● **Problem statement**:
When the line containing "서명(Verified)된 Commit들만 Push가" appears in the entries below, begin printing there and stop after the line containing "### 2-6. Require"; print each of those lines exactly and no other line.

-------- Task material --------

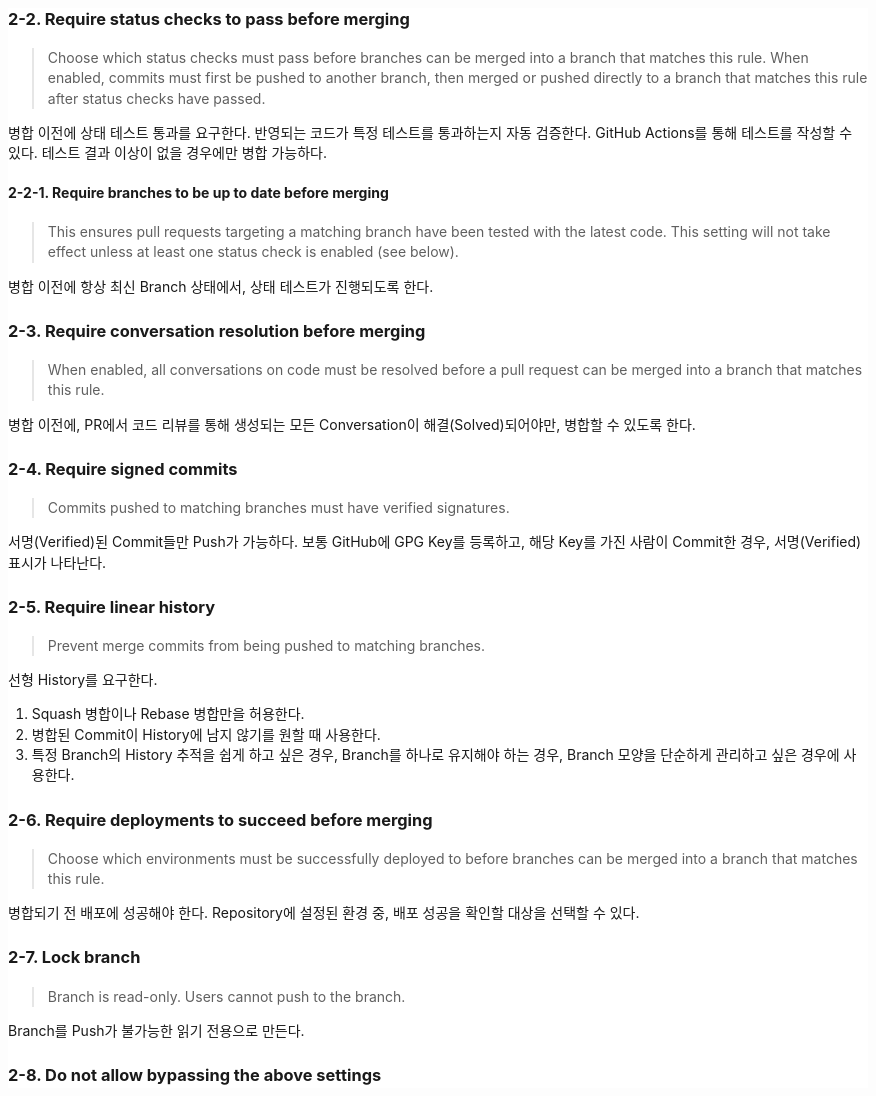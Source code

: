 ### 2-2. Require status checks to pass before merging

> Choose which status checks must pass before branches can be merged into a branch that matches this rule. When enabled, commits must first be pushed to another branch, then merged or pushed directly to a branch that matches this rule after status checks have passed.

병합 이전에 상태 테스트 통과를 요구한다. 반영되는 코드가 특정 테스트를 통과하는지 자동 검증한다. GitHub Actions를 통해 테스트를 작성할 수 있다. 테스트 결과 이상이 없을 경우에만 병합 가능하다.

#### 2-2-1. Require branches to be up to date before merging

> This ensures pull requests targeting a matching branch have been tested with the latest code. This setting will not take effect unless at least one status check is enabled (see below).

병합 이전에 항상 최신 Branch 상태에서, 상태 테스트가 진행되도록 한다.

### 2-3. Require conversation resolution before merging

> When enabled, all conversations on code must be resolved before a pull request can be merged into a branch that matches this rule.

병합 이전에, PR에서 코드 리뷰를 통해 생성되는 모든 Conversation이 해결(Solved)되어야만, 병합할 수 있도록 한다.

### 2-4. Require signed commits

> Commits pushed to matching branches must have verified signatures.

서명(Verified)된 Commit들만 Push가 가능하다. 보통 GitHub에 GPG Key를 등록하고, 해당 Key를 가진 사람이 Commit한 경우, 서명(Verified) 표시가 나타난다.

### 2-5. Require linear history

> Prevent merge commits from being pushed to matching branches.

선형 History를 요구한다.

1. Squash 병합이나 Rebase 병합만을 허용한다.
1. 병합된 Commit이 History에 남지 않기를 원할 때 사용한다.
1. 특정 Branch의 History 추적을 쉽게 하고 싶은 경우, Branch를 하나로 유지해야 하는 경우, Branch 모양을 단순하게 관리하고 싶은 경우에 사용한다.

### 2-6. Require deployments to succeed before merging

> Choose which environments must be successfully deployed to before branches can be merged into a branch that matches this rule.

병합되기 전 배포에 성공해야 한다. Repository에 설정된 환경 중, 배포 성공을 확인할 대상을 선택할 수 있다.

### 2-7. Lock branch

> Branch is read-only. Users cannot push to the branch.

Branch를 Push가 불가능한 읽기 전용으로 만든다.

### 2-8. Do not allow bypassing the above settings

--------

● **Solution to this exercise**:
서명(Verified)된 Commit들만 Push가 가능하다. 보통 GitHub에 GPG Key를 등록하고, 해당 Key를 가진 사람이 Commit한 경우, 서명(Verified) 표시가 나타난다.

### 2-5. Require linear history

> Prevent merge commits from being pushed to matching branches.

선형 History를 요구한다.

1. Squash 병합이나 Rebase 병합만을 허용한다.
1. 병합된 Commit이 History에 남지 않기를 원할 때 사용한다.
1. 특정 Branch의 History 추적을 쉽게 하고 싶은 경우, Branch를 하나로 유지해야 하는 경우, Branch 모양을 단순하게 관리하고 싶은 경우에 사용한다.

### 2-6. Require deployments to succeed before merging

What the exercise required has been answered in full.